* [WORK REQUEST] From the first line to the last, write out the records exactly.

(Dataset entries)
=== Begin Enclosure ===

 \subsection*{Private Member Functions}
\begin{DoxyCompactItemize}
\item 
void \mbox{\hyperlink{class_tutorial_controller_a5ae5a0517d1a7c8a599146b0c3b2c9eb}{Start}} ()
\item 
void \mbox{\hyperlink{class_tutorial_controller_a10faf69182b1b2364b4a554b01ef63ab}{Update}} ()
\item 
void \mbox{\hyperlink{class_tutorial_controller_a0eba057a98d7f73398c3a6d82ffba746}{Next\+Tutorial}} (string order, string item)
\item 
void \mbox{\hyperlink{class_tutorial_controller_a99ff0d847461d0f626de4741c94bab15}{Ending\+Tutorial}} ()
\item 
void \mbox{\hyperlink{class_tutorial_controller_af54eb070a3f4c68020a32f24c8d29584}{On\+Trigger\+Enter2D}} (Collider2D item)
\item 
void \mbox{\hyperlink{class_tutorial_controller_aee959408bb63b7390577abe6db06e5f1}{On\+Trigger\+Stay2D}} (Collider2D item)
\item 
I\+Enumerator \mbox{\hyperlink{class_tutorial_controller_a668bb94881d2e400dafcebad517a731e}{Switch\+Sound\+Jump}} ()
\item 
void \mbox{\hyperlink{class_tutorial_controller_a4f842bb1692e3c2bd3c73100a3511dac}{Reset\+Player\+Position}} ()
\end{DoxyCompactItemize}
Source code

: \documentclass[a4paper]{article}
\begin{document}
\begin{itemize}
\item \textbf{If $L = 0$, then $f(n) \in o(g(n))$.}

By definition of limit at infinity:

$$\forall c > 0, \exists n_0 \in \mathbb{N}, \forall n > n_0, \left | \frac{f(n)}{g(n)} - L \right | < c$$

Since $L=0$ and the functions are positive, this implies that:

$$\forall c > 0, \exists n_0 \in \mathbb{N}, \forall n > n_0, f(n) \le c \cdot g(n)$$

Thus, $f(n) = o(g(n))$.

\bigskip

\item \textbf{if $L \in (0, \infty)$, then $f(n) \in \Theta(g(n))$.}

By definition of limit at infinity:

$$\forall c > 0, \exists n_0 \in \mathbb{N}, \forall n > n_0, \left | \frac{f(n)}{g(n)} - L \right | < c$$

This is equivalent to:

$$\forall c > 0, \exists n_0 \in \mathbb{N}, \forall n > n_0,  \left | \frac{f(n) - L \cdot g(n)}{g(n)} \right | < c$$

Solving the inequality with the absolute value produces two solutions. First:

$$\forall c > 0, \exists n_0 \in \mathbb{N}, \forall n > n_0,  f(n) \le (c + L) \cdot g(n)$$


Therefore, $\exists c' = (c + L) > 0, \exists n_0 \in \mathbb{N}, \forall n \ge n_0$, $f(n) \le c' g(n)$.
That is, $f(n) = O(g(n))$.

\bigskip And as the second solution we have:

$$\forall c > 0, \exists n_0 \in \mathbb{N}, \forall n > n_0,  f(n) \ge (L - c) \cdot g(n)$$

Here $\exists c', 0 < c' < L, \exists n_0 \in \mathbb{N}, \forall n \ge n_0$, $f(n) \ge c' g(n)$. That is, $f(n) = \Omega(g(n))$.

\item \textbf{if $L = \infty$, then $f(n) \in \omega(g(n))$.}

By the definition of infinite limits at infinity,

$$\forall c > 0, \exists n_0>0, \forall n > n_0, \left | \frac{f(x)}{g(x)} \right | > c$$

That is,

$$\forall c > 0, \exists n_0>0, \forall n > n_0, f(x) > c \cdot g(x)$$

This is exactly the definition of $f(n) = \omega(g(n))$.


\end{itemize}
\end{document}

=== End Enclosure ===

* [EXERCISE SOLUTION]
 \subsection*{Private Member Functions}
\begin{DoxyCompactItemize}
\item 
void \mbox{\hyperlink{class_tutorial_controller_a5ae5a0517d1a7c8a599146b0c3b2c9eb}{Start}} ()
\item 
void \mbox{\hyperlink{class_tutorial_controller_a10faf69182b1b2364b4a554b01ef63ab}{Update}} ()
\item 
void \mbox{\hyperlink{class_tutorial_controller_a0eba057a98d7f73398c3a6d82ffba746}{Next\+Tutorial}} (string order, string item)
\item 
void \mbox{\hyperlink{class_tutorial_controller_a99ff0d847461d0f626de4741c94bab15}{Ending\+Tutorial}} ()
\item 
void \mbox{\hyperlink{class_tutorial_controller_af54eb070a3f4c68020a32f24c8d29584}{On\+Trigger\+Enter2D}} (Collider2D item)
\item 
void \mbox{\hyperlink{class_tutorial_controller_aee959408bb63b7390577abe6db06e5f1}{On\+Trigger\+Stay2D}} (Collider2D item)
\item 
I\+Enumerator \mbox{\hyperlink{class_tutorial_controller_a668bb94881d2e400dafcebad517a731e}{Switch\+Sound\+Jump}} ()
\item 
void \mbox{\hyperlink{class_tutorial_controller_a4f842bb1692e3c2bd3c73100a3511dac}{Reset\+Player\+Position}} ()
\end{DoxyCompactItemize}
Source code

: \documentclass[a4paper]{article}
\begin{document}
\begin{itemize}
\item \textbf{If $L = 0$, then $f(n) \in o(g(n))$.}

By definition of limit at infinity:

$$\forall c > 0, \exists n_0 \in \mathbb{N}, \forall n > n_0, \left | \frac{f(n)}{g(n)} - L \right | < c$$

Since $L=0$ and the functions are positive, this implies that:

$$\forall c > 0, \exists n_0 \in \mathbb{N}, \forall n > n_0, f(n) \le c \cdot g(n)$$

Thus, $f(n) = o(g(n))$.

\bigskip

\item \textbf{if $L \in (0, \infty)$, then $f(n) \in \Theta(g(n))$.}

By definition of limit at infinity:

$$\forall c > 0, \exists n_0 \in \mathbb{N}, \forall n > n_0, \left | \frac{f(n)}{g(n)} - L \right | < c$$

This is equivalent to:

$$\forall c > 0, \exists n_0 \in \mathbb{N}, \forall n > n_0,  \left | \frac{f(n) - L \cdot g(n)}{g(n)} \right | < c$$

Solving the inequality with the absolute value produces two solutions. First:

$$\forall c > 0, \exists n_0 \in \mathbb{N}, \forall n > n_0,  f(n) \le (c + L) \cdot g(n)$$


Therefore, $\exists c' = (c + L) > 0, \exists n_0 \in \mathbb{N}, \forall n \ge n_0$, $f(n) \le c' g(n)$.
That is, $f(n) = O(g(n))$.

\bigskip And as the second solution we have:

$$\forall c > 0, \exists n_0 \in \mathbb{N}, \forall n > n_0,  f(n) \ge (L - c) \cdot g(n)$$

Here $\exists c', 0 < c' < L, \exists n_0 \in \mathbb{N}, \forall n \ge n_0$, $f(n) \ge c' g(n)$. That is, $f(n) = \Omega(g(n))$.

\item \textbf{if $L = \infty$, then $f(n) \in \omega(g(n))$.}

By the definition of infinite limits at infinity,

$$\forall c > 0, \exists n_0>0, \forall n > n_0, \left | \frac{f(x)}{g(x)} \right | > c$$

That is,

$$\forall c > 0, \exists n_0>0, \forall n > n_0, f(x) > c \cdot g(x)$$

This is exactly the definition of $f(n) = \omega(g(n))$.


\end{itemize}
\end{document}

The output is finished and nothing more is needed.